A desperate incoming government, led by Narasimha Rao and aided by Manmohan Singh, decided to take a gamble no politician had ever had the courage to take. They dismantled the licence-permit regime, opened the doors to foreign investment, streamlined the industrial policy, deregulated the markets and reduced taxes. This signalled that India was ready to undertake structural changes.

One fallout for the banking sector was that the private players were allowed to set up operations. IndusInd Bank, UTI Bank (Yes Bank), ICICI Bank and HDFC Bank soon ushered in efficient systems and replaced poor service with swanky offices and customer-oriented policies. Later, more private banks were allowed, and the number went up to 21. Suddenly, Indians found that they no longer had to stand in queues. Foreign banks stepped in. The changes were uneven, though. The government was afraid to take on the trade unions or reduce agricultural subsidies. But the moribund economy started to move and the impact of liberalisation saw a peak level of GDP growth at 9.6 per cent in 2006.

In this century, technology defeated ideology. Banks became efficient, real-time transfers became common, and customers had no reason to physically visit branches

The RBI had kept a tight control over lending practices. Banks were required to direct one-third of their advances to the priority sectors. By the early eighties this increased to 40 per cent. In turn, the Centre exercised substantial control over RBI, although there have been erudite commentators who advocated autonomy. Yet politicians are reluctant to let go of this milch cow.
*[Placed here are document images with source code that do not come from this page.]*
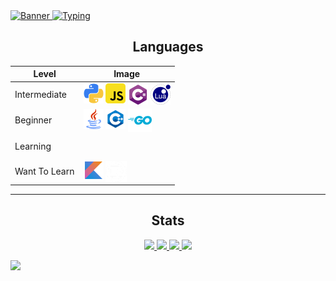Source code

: <a href="https://github.com/keplerHaloxx">
  <img src="https://i.imgur.com/mDndYnW.jpg" alt="Banner">
</a>

<a href="https://git.io/typing-svg">
  <img src="https://readme-typing-svg.demolab.com?size=32&font=Fira+Code&duration=3500&pause=500&center=true&vCenter=true&width=975&lines=I+am+Haloxx" alt="Typing">
</a>


<table style="margin: 0px auto;">
  <h2 style="text-align:center; text-decoration: none; border-bottom: none;">Languages</h2>
  <thead>
    <tr>
      <th style="text-align: center;">Level</th>
      <th style="text-align: center;">Image</th>
    </tr>
  </thead>
  <tbody>
    <tr>
      <td>Intermediate</td>
      <td>
        <img src="images/python.png" width="32" alt="Python">
        <img src="images/js.png" width="32" alt="JavaScript">
        <img src="images/cs.png" width="32" style="vertical-align: -2px;" alt="C#">
        <img src="images/lua.png" width="32" style="vertical-align: -2px" alt="Lua">
      </td>
    </tr>
    <tr>
      <td>Beginner</td>
      <td>
        <img src="images/java.png" width="32" alt="Java">
        <img src="images/cpp.png" width="32" alt="C++">
        <img src="images/go.png" width="38" style="vertical-align: -5px;" alt="Go">
      </td>
    </tr>
    <tr>
      <td>Learning</td>
      <td style="height: 35px;">
      </td>
    </tr>
    <tr>
      <td>Want To Learn</td>
      <td>
        <img src="images/kotlin.png" width="32" alt="Kotlin">
        <img src="images/rust.png" width="34" style="vertical-align: -3px;" alt="Rust">
      </td>
    </tr>
  </tbody>
</table>

---

  
<h2 style="text-align:center; text-decoration: none; border-bottom: none;">Stats</h2>

<!-- <a href="https://github.com/keplerHaloxx">
  <div style="text-align: center;">
    <img src="https://github-readme-stats.vercel.app/api?username=keplerHaloxx&show_icons=true&theme=nord" alt="Haloxx's GitHub stats">
  </div>
</a>

<a href="https://github.com/keplerHaloxx">
  <div style="text-align: center;">
    <img src="https://github-readme-stats.vercel.app/api/top-langs/?username=keplerHaloxx&layout=compact&theme=nord" alt="Top Languages">
  </div>
</a> -->

<p align="center">
  <a href="https://github.com/keplerHaloxx">
    <img src="http://github-profile-summary-cards.vercel.app/api/cards/profile-details?username=keplerHaloxx&theme=transparent" />
  </a>
  <a href="https://github.com/keplerHaloxx">
    <img src="https://github-readme-streak-stats.herokuapp.com/?user=keplerHaloxx&hide_border=true&card_width=338&theme=transparent" />
  </a>
  <a href="https://github.com/keplerHaloxx">
    <img src="http://github-profile-summary-cards.vercel.app/api/cards/stats?username=keplerHaloxx&theme=transparent" />
  </a>
  <a href="https://github.com/keplerHaloxx">
    <img src="https://github-readme-stats.vercel.app/api/top-langs/?username=keplerHaloxx&langs_count=10&exclude_repo=&hide=vim%20script,cmake,makefile,batchfile,emacs%20lisp&layout=default&card_width=699&hide_border=true&theme=transparent" />
  </a>
</p>

![](https://hit.yhype.me/github/profile?user_id=80098945)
Despite the reforms in banking, by the mid-2000s, the public sector held 80 per cent of the business. But the private sector was showing greater resilience in lending and profits, while the public sector continued to be hobbled by corruption. The other side of state-owned banks was under-lending, as public officials were reluctant to take decisions due to fears of vigilance inquiries. In all, 21 banks had failed between1969 and 2000, either being liquidated or merged.

Overall, the private sector banks did well. According to a 2004 study by Shawn Cole and left-leaning economists (later-to-be Nobel laureates) Abhijit Banerjee and Esther Dufflo, “public sector banks have been less aggressive than private banks in lending, in attracting deposits and in setting up branches”.
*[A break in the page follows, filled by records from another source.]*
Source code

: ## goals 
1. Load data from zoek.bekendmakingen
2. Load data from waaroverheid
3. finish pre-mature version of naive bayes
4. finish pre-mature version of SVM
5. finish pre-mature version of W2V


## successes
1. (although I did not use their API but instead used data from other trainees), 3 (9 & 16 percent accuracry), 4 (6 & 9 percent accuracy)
The second decade of the new century saw the technology marvel. Private sector banks adopted digital banking faster than the public sector ones, obviating the need for customers to visit the banks. Real-time transfers are a boon still to be appreciated. Technology was eventually defeating ideology.

The Narendra Modi government’s performance has not been much to write home about, although its efforts on bankruptcy code and GST have been noted with acclaim. The government’s problem is that it frowns upon independent thinkers. It eased out one of the brightest economists and banking reformers India had seen – Raghuram Rajan – from the RBI, when he opposed the largely mistaken policy of demonetising Rs 500 and Rs 1,000 notes.
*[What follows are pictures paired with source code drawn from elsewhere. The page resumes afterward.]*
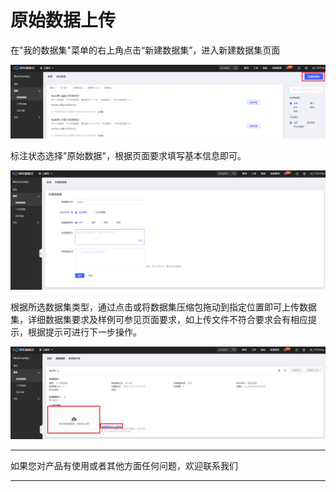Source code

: # 原始数据上传

在"我的数据集"菜单的右上角点击“新建数据集”，进入新建数据集页面

![新建数据集](../../../../../image/AI-and-Machine-Learning/NeuFoundry/8.1.4/8.1.4.2/8.1.4.2.1/1.png)

标注状态选择"原始数据"，根据页面要求填写基本信息即可。

![选择原始数据](../../../../../image/AI-and-Machine-Learning/NeuFoundry/8.1.4/8.1.4.2/8.1.4.2.1/2.png)

根据所选数据集类型，通过点击或将数据集压缩包拖动到指定位置即可上传数据集，详细数据集要求及样例可参见页面要求，如上传文件不符合要求会有相应提示，根据提示可进行下一步操作。

![上传文件](../../../../../image/AI-and-Machine-Learning/NeuFoundry/8.1.4/8.1.4.2/8.1.4.2.1/3.png)

---

如果您对产品有使用或者其他方面任何问题，欢迎联系我们

---
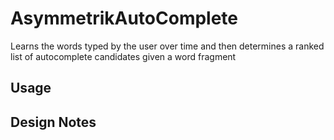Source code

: # AsymmetrikAutoComplete
Learns the words typed by the user over time and then determines a ranked list of autocomplete candidates given a word fragment 

## Usage

## Design Notes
Finance Minister Nirmala Sitharaman chose in 2019 to merge 10 public sector banks, rather than opt to announce a substantial policy of privatisation. It’s only this year that talk of privatisation has been hitting the airwaves. But the talk is neither detailed nor serious enough to attract widespread attention among experts.

There is of course no move to let loose the reins on the RBI – a finance ministry bureaucrat was selected to head the apex bank. This helped the government to garner RBI dividends from time to time to cover the gap in its coffers. This was true of earlier regimes too.

Until such time as this government finds the courage to back the right policies, and implement them, the next round of substantial reforms in banking would have to wait.